▶ _EXERCISE INSTRUCTIONS_: Where the records below reach the line containing "This file contain", start transcribing, and end with the line containing "This Python script", exactly and with nothing else added.

▶ _DATA LISTING_:
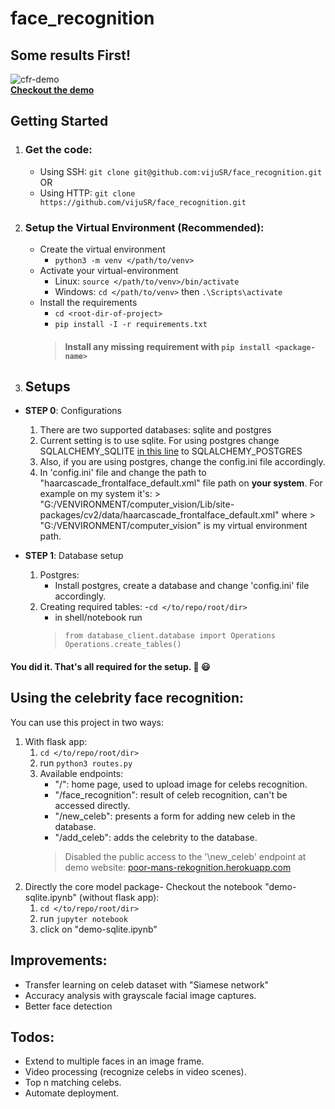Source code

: # face_recognition

## Some results First!  
![cfr-demo](https://user-images.githubusercontent.com/20581741/53685501-8086d780-3d41-11e9-966b-adc5c1f02680.gif)  
[**Checkout the demo**](poor-mans-rekognition.herokuapp.com)

## Getting Started
1. ### Get the code:
    - Using SSH: `git clone git@github.com:vijuSR/face_recognition.git`  
    OR  
    - Using HTTP: `git clone https://github.com/vijuSR/face_recognition.git`

1. ### Setup the Virtual Environment (Recommended):
    - Create the virtual environment
        - `python3 -m venv </path/to/venv>`  
    - Activate your virtual-environment
        - Linux: `source </path/to/venv>/bin/activate`
        - Windows: `cd </path/to/venv>` then `.\Scripts\activate`  
    - Install the requirements
        - `cd <root-dir-of-project>`
        - `pip install -I -r requirements.txt`
        > #### Install any missing requirement with `pip install <package-name>`  

1. ## Setups

- **STEP 0**: Configurations 
   1. There are two supported databases: sqlite and postgres
   1. Current setting is to use sqlite. For using postgres change SQLALCHEMY_SQLITE [in this line](https://github.com/vijuSR/face_recognition/blob/e027ea80d2567d48b21425ea966e6d9124ca7f55/database_client/database.py#L49) to SQLALCHEMY_POSTGRES
   1. Also, if you are using postgres, change the config.ini file accordingly.
   1. In 'config.ini' file and change the path to "haarcascade_frontalface_default.xml" file path on **your system**. For example on my system it's: > "G:/VENVIRONMENT/computer_vision/Lib/site-packages/cv2/data/haarcascade_frontalface_default.xml" where > "G:/VENVIRONMENT/computer_vision" is my virtual environment path.
  
- **STEP 1**: Database setup
   1. Postgres:
       - Install postgres, create a database and change 'config.ini' file accordingly.
   1. Creating required tables:
       -`cd </to/repo/root/dir>`
       - in shell/notebook run 
       > `from database_client.database import Operations`  
        `Operations.create_tables()`

#### You did it. That's all required for the setup. :clap: :smiley:

## Using the celebrity face recognition:

You can use this project in two ways:

1. With flask app:
   1. `cd </to/repo/root/dir>`   
   1. run `python3 routes.py`
   1. Available endpoints:
       - "/": home page, used to upload image for celebs recognition.
       - "/face_recognition": result of celeb recognition, can't be accessed directly.
       - "/new_celeb": presents a form for adding new celeb in the database.
       - "/add_celeb": adds the celebrity to the database.
       > Disabled the public access to the '\new_celeb' endpoint at demo website: [poor-mans-rekognition.herokuapp.com](poor-mans-rekognition.herokuapp.com)
1. Directly the core model package- Checkout the notebook "demo-sqlite.ipynb" (without flask app):
   1. `cd </to/repo/root/dir>`   
   1. run `jupyter notebook`
   1. click on "demo-sqlite.ipynb"


## Improvements:
- Transfer learning on celeb dataset with "Siamese network"
- Accuracy analysis with grayscale facial image captures.
- Better face detection

## Todos:
- Extend to multiple faces in an image frame.
- Video processing (recognize celebs in video scenes).
- Top n matching celebs. 
- Automate deployment.   
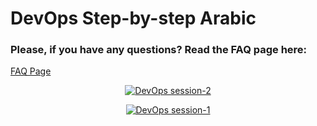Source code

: # DevOps Step-by-step Arabic

### Please, if you have any questions? Read the FAQ page here:
[FAQ Page](https://github.com/MohamedRadwan-DevOps/DevOps-step-by-step-arabic/blob/main/faq.md)
<p align="center">
  <a href="https://youtu.be/ci8c0GIqTDo"><img src="https://raw.githubusercontent.com/MohamedRadwan-DevOps/DevOps-step-by-step-arabic/main/assets/DevOps-session-2-600-356.png" alt="DevOps session-2"/></a>
</p>

<p align="center">
  <a href="https://youtu.be/UH2CPXXwUyU"><img src="https://raw.githubusercontent.com/MohamedRadwan-DevOps/DevOps-step-by-step-arabic/main/assets/DevOps-session-1-600-338.png" alt="DevOps session-1"/></a>
</p>
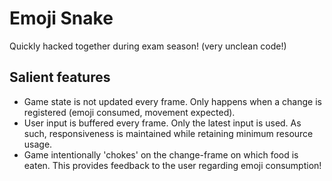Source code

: # Emoji Snake
Quickly hacked together during exam season! (very unclean code!)

## Salient features
- Game state is not updated every frame. Only happens when a change is registered (emoji consumed, movement expected).
- User input is buffered every frame. Only the latest input is used. As such, responsiveness is maintained while retaining minimum resource usage.
- Game intentionally 'chokes' on the change-frame on which food is eaten. This provides feedback to the user regarding emoji consumption!
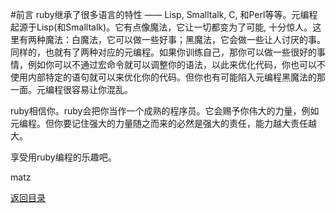 #前言
ruby继承了很多语言的特性 —— Lisp, Smalltalk, C, 和Perl等等。元编程起源于Lisp(和Smalltalk)。它有点像魔法，它让一切都变为了可能, 十分惊人。这里有两种魔法：白魔法，它可以做一些好事；黑魔法，它会做一些让人讨厌的事。同样的，也就有了两种对应的元编程。如果你训练自己，那你可以做一些很好的事情，例如你可以不通过宏命令就可以调整你的语法，以此来优化代码，你也可以不使用内部特定的语句就可以来优化你的代码。但你也有可能陷入元编程黑魔法的那一面。元编程很容易让你混乱。   
  
ruby相信你。ruby会把你当作一个成熟的程序员。它会赐予你伟大的力量，例如元编程。但你要记住强大的力量随之而来的必然是强大的责任，能力越大责任越大。  
  
享受用ruby编程的乐趣吧。  
  
matz

[返回目录](https://github.com/cynthia-n/e-book/blob/master/metaprogramming_ruby2/metaprogramming_ruby2_index.md)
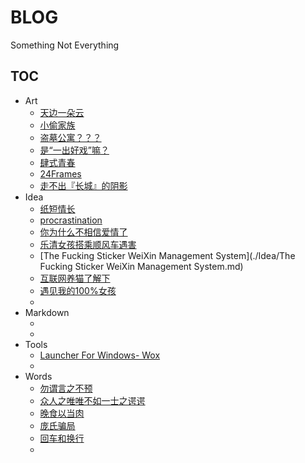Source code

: # BLOG

Something Not Everything

## TOC

- Art
    + [天边一朵云](./Art/天边一朵云.md)
    + [小偷家族](./Art/小偷家族.md)
    + [盗墓公寓？？？](./Art/盗墓公寓.md)
    + [是“一出好戏”嘛？](./Art/是一出好戏嘛.md)
    + [肆式青春](./Art/肆式青春.md)
    + [24Frames](./Art/24Frames.md)
    + [走不出『长城』的阴影](./Art/走不出长城的阴影.md)
- Idea
    + [纸短情长](./Idea/纸短情长.md)
    + [procrastination](./Idea/procrastination.md)
    + [你为什么不相信爱情了](./Idea/你为什么不相信爱情了.md)
    + [乐清女孩搭乘顺风车遇害](./Idea/乐清女孩搭乘顺风车遇害.md)
    + [The Fucking Sticker WeiXin Management System](./Idea/The Fucking Sticker WeiXin Management System.md)
    + [互联网养猫了解下](./Idea/互联网养猫了解下.md)
    + [遇见我的100%女孩](./Idea/遇见我的100女孩.md)
    + 
- Markdown
    + [](link)
    + [](link)
- Tools
    + [Launcher For Windows- Wox](./Tools/wox.md)
    + 
- Words
    + [勿谓言之不预](./Words/勿谓言之不预.md)
    + [众人之唯唯不如一士之谔谔](./Words/众人之唯唯不如一士之谔谔.md)
    + [晚食以当肉](./Words/晚食以当肉.md)
    + [庞氏骗局](./Words/庞氏骗局.md)
    + [回车和换行](./Words/回车和换行.md)
    + 
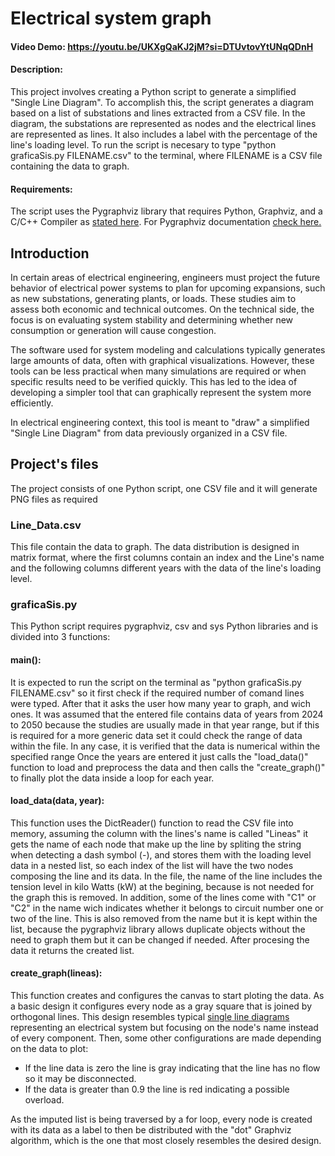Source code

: # Electrical system graph
#### Video Demo:  <https://youtu.be/UKXgQaKJ2jM?si=DTUvtovYtUNqQDnH>
#### Description:
This project involves creating a Python script to generate a simplified "Single Line Diagram". To accomplish this, the script generates a diagram based on a list of substations and lines extracted from a CSV file. In the diagram, the substations are represented as nodes and the electrical lines are represented as lines. It also includes a label with the percentage of the line's loading level.
To run the script is necesary to type "python graficaSis.py FILENAME.csv" to the terminal, where FILENAME is a CSV file containing the data to graph.

#### Requirements:
The script uses the Pygraphviz library that requires Python, Graphviz, and a C/C++ Compiler as [stated here](https://pygraphviz.github.io/).
For Pygraphviz documentation [check here.](https://pygraphviz.github.io/documentation/latest/)

## Introduction
In certain areas of electrical engineering, engineers must project the future behavior of electrical power systems to plan for upcoming expansions, such as new substations, generating plants, or loads. These studies aim to assess both economic and technical outcomes. On the technical side, the focus is on evaluating system stability and determining whether new consumption or generation will cause congestion.

The software used for system modeling and calculations typically generates large amounts of data, often with graphical visualizations. However, these tools can be less practical when many simulations are required or when specific results need to be verified quickly. This has led to the idea of developing a simpler tool that can graphically represent the system more efficiently.

In electrical engineering context, this tool is meant to "draw" a simplified "Single Line Diagram" from data previously organized in a CSV file.

## Project's files
The project consists of one Python script, one CSV file and it will generate PNG files as required

### Line_Data.csv
This file contain the data to graph. The data distribution is designed in matrix format, where the first columns contain an index and the Line's name and the following columns different years with the data of the line's loading level.

### graficaSis.py
This Python script requires pygraphviz, csv and sys Python libraries and is divided into 3 functions:
#### main():
It is expected to run the script on the terminal as "python graficaSis.py FILENAME.csv" so it first check if the required number of comand lines were typed. After that it asks the user how many year to graph, and wich ones. It was assumed that the entered file contains data of years from 2024 to 2050 because the studies are usually made in that year range, but if this is required for a more generic data set it could check the range of data within the file. In any case, it is verified that the data is numerical within the specified range
Once the years are entered it just calls the "load_data()" function to load and preprocess the data and then calls the "create_graph()" to finally plot the data inside a loop for each year.

#### load_data(data, year):
This function uses the DictReader() function to read the CSV file into memory, assuming the column with the lines's name is called "Lineas" it gets the name of each node that make up the line by spliting the string when detecting a dash symbol (-), and stores them with the loading level data in a nested list, so each index of the list will have the two nodes composing the line and its data.
In the file, the name of the line includes the tension level in kilo Watts (kW) at the begining, because is not needed for the graph this is removed.
In addition, some of the lines come with "C1" or "C2" in the name wich indicates whether it belongs to circuit number one or two of the line. This is also removed from the name but it is kept within the list, because the pygraphviz library allows duplicate objects without the need to graph them but it can be changed if needed.
After procesing the data it returns the created list.

#### create_graph(lineas):
This function creates and configures the canvas to start ploting the data. As a basic design it configures every node as a gray square that is joined by orthogonal lines. This design resembles typical [single line diagrams](https://en.wikipedia.org/wiki/Single-line_diagram) representing an electrical system but focusing on the node's name instead of every component.
Then, some other configurations are made depending on the data to plot:
- If the line data is zero the line is gray indicating that the line has no flow so it may be disconnected.
- If the data is greater than 0.9 the line is red indicating a possible overload.

As the imputed list is being traversed by a for loop, every node is created with its data as a label to then be distributed with the "dot" Graphviz algorithm, which is the one that most closely resembles the desired design.
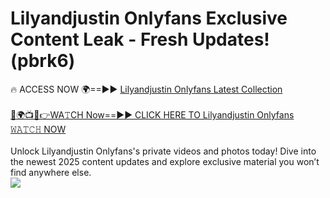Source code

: # Lilyandjustin Onlyfans Exclusive Content Leak - Fresh Updates! (pbrk6)

🔥 ACCESS NOW 🌍==►► <a href="https://tinyurl.com/kvy9nzfs" rel="nofollow">Lilyandjustin Onlyfans Latest Collection</a>
<br><br>
[🔴🌍📺📱👉WA𝚃CH Now==►► CLICK HERE TO Lilyandjustin Onlyfans 𝚆𝙰𝚃𝙲𝙷 NOW](https://tinyurl.com/kvy9nzfs)
<br><br>
Unlock Lilyandjustin Onlyfans's private videos and photos today! Dive into the newest 2025 content updates and explore exclusive material you won’t find anywhere else.
<br>
<a href="https://tinyurl.com/kvy9nzfs" rel="nofollow" data-target="animated-image.originalLink"><img src="https://camo.githubusercontent.com/8a4f000d20f83aca3bf7ec5f350d767afa0574a8a352519fd8cfa583a6f93a33/68747470733a2f2f692e696d6775722e636f6d2f644a486b345a712e676966" data-canonical-src="https://i.imgur.com/dJHk4Zq.gif" style="max-width: 100%; display: inline-block;" data-target="animated-image.originalImage"></a>
<br>

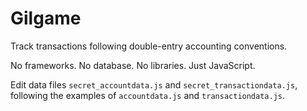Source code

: # Gilgame

Track transactions following double-entry accounting conventions.

No frameworks. No database. No libraries. Just JavaScript.

Edit data files `secret_accountdata.js` and `secret_transactiondata.js`, following the examples of `accountdata.js` and `transactiondata.js`.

▶ _OUTPUT FOR THIS EXERCISE_:
This file contain the data to graph. The data distribution is designed in matrix format, where the first columns contain an index and the Line's name and the following columns different years with the data of the line's loading level.

### graficaSis.py
This Python script requires pygraphviz, csv and sys Python libraries and is divided into 3 functions:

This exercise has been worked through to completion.